=== Source data ===
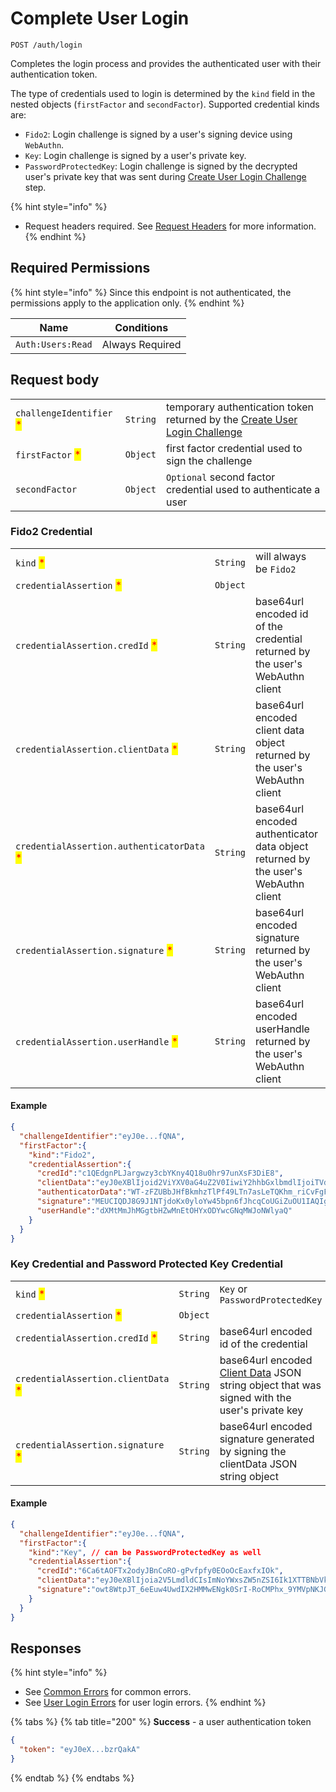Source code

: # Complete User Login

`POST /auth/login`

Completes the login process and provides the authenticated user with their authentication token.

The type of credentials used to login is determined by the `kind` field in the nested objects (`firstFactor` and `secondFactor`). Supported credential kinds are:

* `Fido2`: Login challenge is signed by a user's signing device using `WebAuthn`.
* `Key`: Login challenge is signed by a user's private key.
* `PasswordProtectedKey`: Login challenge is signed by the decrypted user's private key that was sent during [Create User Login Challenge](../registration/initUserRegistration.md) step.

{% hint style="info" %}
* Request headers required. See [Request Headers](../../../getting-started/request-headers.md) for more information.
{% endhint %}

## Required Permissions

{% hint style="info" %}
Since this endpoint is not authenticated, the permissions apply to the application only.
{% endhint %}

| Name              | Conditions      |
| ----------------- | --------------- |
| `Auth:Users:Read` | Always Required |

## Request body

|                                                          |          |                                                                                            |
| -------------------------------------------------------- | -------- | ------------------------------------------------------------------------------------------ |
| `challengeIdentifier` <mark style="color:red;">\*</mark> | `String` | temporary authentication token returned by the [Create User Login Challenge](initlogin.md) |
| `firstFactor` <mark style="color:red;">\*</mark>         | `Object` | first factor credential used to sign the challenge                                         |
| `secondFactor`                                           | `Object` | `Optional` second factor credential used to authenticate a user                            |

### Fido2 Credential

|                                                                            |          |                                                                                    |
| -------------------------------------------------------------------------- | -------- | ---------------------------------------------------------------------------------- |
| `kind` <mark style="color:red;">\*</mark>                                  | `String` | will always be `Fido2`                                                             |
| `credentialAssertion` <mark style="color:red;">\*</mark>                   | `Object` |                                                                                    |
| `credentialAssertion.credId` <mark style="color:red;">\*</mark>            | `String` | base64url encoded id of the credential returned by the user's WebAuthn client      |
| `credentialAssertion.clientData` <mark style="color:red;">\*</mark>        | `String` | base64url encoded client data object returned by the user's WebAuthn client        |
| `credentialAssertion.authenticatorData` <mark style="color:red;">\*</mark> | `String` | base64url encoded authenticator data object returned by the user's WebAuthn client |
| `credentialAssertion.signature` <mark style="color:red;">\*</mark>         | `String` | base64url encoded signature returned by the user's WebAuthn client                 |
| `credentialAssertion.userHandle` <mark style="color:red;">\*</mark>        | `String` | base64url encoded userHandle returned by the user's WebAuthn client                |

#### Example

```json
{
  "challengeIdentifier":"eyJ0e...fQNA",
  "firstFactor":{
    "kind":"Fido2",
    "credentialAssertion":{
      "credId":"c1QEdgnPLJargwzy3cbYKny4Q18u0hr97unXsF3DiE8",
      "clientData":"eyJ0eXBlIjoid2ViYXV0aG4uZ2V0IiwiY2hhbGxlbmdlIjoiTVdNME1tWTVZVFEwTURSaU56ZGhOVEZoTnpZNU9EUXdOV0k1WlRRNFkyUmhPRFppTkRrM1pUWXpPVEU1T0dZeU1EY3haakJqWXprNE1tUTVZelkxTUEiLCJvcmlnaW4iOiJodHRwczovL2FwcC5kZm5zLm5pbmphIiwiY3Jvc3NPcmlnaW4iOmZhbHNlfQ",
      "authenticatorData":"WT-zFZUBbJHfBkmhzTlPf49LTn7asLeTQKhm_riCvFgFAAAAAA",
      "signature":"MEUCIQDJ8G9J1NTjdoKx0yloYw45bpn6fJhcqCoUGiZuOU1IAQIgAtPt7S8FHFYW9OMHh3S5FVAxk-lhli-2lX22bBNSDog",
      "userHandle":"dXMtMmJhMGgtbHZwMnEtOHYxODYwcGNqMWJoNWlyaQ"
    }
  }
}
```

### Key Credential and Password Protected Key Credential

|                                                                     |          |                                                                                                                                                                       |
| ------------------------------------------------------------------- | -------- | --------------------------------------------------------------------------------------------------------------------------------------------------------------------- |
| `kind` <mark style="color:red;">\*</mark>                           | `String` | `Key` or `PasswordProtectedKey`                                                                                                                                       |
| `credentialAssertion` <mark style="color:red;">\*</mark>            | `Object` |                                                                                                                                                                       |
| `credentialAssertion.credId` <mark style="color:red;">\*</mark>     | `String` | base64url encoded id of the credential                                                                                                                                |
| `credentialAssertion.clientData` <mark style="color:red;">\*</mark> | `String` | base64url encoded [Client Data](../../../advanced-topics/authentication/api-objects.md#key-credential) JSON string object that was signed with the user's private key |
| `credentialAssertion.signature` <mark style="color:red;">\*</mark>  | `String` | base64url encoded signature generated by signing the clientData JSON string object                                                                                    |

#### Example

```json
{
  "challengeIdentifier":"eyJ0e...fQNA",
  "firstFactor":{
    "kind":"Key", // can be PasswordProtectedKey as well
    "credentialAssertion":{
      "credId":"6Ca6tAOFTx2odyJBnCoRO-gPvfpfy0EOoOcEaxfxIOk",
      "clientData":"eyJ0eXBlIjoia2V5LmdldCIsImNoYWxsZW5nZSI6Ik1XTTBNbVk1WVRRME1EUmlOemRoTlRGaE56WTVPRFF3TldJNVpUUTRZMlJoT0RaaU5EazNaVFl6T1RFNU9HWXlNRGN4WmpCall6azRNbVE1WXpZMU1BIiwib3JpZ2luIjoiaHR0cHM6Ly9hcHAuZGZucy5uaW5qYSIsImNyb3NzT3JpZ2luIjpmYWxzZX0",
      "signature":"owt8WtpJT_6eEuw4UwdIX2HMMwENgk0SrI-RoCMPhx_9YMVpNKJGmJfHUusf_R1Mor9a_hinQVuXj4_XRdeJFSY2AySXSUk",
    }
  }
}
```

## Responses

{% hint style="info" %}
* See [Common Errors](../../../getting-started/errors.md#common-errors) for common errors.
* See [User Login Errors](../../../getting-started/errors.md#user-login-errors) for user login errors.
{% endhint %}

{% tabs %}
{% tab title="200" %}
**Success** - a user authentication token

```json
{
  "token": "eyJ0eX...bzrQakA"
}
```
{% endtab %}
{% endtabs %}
===
:: Exercise details ::
Among the entries, how many lines hold the string "secondFactor"? Answer with a bare number.

:: Answer section ::
2